What does mpox do to the body?
Interview with
What kind of virus is mpox, and how does it get into the human body? Geoff Smith is a leading expert on poxviruses at the University of Oxford…
Geoff - So monkeypox is a pox virus and a member of the orthopoxvirus genus. So other members of that genus include variola virus that causes smallpox, cowpox, and vaccinia virus, which was the vaccine used to eradicate smallpox. And these are all big DNA viruses that replicate in the cytoplasm and are quite closely related genetically. So that infection with one will confer subsequent protection against infection by any other member of that virus genus.
Chris - Where do these viruses normally hang out? I know we call it monkeypox, or now we've rebranded it mpox. Is that a misnomer? Because allegedly monkeys are not the host?
Geoff - Yes, it's a misnomer. It was called monkeypox virus because it was isolated first from a monkey, but that's not the natural reservoir and the exact reservoir is not known, but they're likely to be rodents in different parts of Africa, either Central Africa or West Africa.
Chris - So what is the biology of the virus then? If it's normally in these rodents, what do we think the normal pattern is in terms of it spreading to other creatures, causing disease, et cetera?
Geoff - Well, presumably in the rodents in which it is endemic, it won't cause devastating disease because if it did, then it would kill all the hosts and it wouldn't be able to survive. But monkeypox virus has got a wide host range and can clearly infect other animals, including primates and us. And it's the ability of the virus to spread from the natural rodent reservoir to humans. That is the problem.
Chris - And people talk about there being different variants or versions of these clades. What does that mean and where are they?
GGeoff - Well, there are broadly two clades that are separated geographically. And the clade 1 viruses that originate from Central Africa, such as the Democratic Republic of the Congo, are more virulent than the clade 2 viruses that come from West Africa and which cause less disease in humans. So they're defined by their genetic relatedness, by sequencing the genomes you can tell quickly to which clade a monkeypox virus belongs.
Chris - When they cause disease in an individual, whether that's a monkey or us, how do they spread between individuals do we think?
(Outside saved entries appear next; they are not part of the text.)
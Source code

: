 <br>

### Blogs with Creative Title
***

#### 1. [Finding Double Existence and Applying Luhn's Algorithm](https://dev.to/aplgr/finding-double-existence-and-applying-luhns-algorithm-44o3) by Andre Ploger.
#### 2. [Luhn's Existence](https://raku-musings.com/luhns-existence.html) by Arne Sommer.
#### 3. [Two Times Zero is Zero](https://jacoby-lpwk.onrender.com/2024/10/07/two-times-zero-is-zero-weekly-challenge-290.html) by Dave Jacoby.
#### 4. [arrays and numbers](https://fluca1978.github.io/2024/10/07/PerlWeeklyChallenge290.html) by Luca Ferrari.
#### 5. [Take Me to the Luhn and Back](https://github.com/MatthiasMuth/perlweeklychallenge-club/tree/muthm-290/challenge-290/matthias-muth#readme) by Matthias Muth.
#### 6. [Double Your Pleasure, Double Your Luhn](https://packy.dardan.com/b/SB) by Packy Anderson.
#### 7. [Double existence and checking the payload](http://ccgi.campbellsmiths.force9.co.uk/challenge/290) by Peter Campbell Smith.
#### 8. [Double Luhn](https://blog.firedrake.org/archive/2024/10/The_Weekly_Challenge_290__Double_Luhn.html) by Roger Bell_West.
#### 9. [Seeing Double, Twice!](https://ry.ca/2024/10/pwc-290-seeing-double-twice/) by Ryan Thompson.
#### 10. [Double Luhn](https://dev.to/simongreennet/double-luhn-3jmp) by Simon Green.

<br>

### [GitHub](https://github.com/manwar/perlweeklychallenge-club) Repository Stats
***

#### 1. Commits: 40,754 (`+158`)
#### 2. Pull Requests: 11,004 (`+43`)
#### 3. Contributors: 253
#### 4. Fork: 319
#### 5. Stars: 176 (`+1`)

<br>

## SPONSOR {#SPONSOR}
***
Geoff - The spread between individuals has always required close contact? So generally, when monkeypox was causing small, sporadic outbreaks in Africa, the outbreaks tended to be self-limiting because the virus did not spread efficiently from person to person. So you may get one or two or three transmissions within a close group, possibly within a family, but it would not go further than that. And so the infections would die out and be self-limiting. And then in 2022, when this big epidemic started, it went global and the viruses originally came from West Africa. The virus then got into the population of men who have sex with men. And so the virus was transmitted by sexual means, and the biology of the virus hadn't changed. It's just that sexual contact is one form of close contact and that's how the virus was spread.
Chris - And once a person catches it, what's it actually doing in the body? What's the process or the mechanism by which it causes disease?
Geoff - Well, that hasn't been looked at in great detail in humans, but it gives a disease which looks very similar to smallpox in that the virus will enter either via a skin abrasion or possibly by the respiratory tract. And then after a series of replication events, it will spread through the body and eventually go to the skin where the characteristic skin blisters are formed. And it's from those skin lesions, either on the skin or in the oropharynx, that the virus can be spread to be transmitted to new people.
Chris - So how does it make a person ill, can it get into almost any cell type in the body or is it hitting a limited repertoire of tissues? And when it does, why does a person actually get the symptoms that they get? Do we know?
Geoff - No, we don't really know the details of that. But the virus can clearly infect a range of cells, including epithelial cells, but likely also white blood cells that it may be able to spread via those throughout the body.